**Records:**
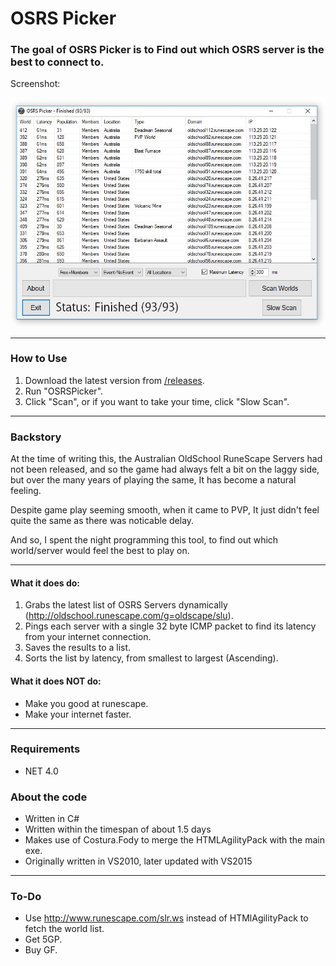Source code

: # OSRS Picker

###  The goal of OSRS Picker is to Find out which OSRS server is the best to connect to.

Screenshot: 

![ScreenShot](https://raw.githubusercontent.com/PoxyDoxy/OSRSPicker/master/Screenshot.jpg "Screenshot")

---

### How to Use
1. Download the latest version from [/releases](https://github.com/PoxyDoxy/OSRSPicker/releases).
2. Run "OSRSPicker".
3. Click "Scan", or if you want to take your time, click "Slow Scan". 

---
### Backstory
At the time of writing this, the Australian OldSchool RuneScape Servers had not been released, and so the game had always felt a bit on the laggy side, but over the many years of playing the same, It has become a natural feeling. 

Despite game play seeming smooth, when it came to PVP, It just didn't feel quite the same as there was noticable delay.

And so, I spent the night programming this tool, to find out which world/server would feel the best to play on.

---
#### What it does do:

  1. Grabs the latest list of OSRS Servers dynamically (http://oldschool.runescape.com/g=oldscape/slu).
  2. Pings each server with a single 32 byte ICMP packet to find its latency from your internet connection.
  3. Saves the results to a list.
  4. Sorts the list by latency, from smallest to largest (Ascending).

#### What it does NOT do:
  - Make you good at runescape.
  - Make your internet faster.

--- 

### Requirements

 - NET 4.0
 
### About the code
 - Written in C#
 - Written within the timespan of about 1.5 days
 - Makes use of Costura.Fody to merge the HTMLAgilityPack with the main exe. 
 - Originally written in VS2010, later updated with VS2015

--- 

### To-Do

- Use http://www.runescape.com/slr.ws instead of HTMlAgilityPack to fetch the world list.
- Get 5GP.
- Buy GF.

**What is expected:** Reproduce verbatim the lines above, from the line with "### How to Use" through the line with "At the time".

**Output below:**
### How to Use
1. Download the latest version from [/releases](https://github.com/PoxyDoxy/OSRSPicker/releases).
2. Run "OSRSPicker".
3. Click "Scan", or if you want to take your time, click "Slow Scan". 

---
### Backstory
At the time of writing this, the Australian OldSchool RuneScape Servers had not been released, and so the game had always felt a bit on the laggy side, but over the many years of playing the same, It has become a natural feeling. 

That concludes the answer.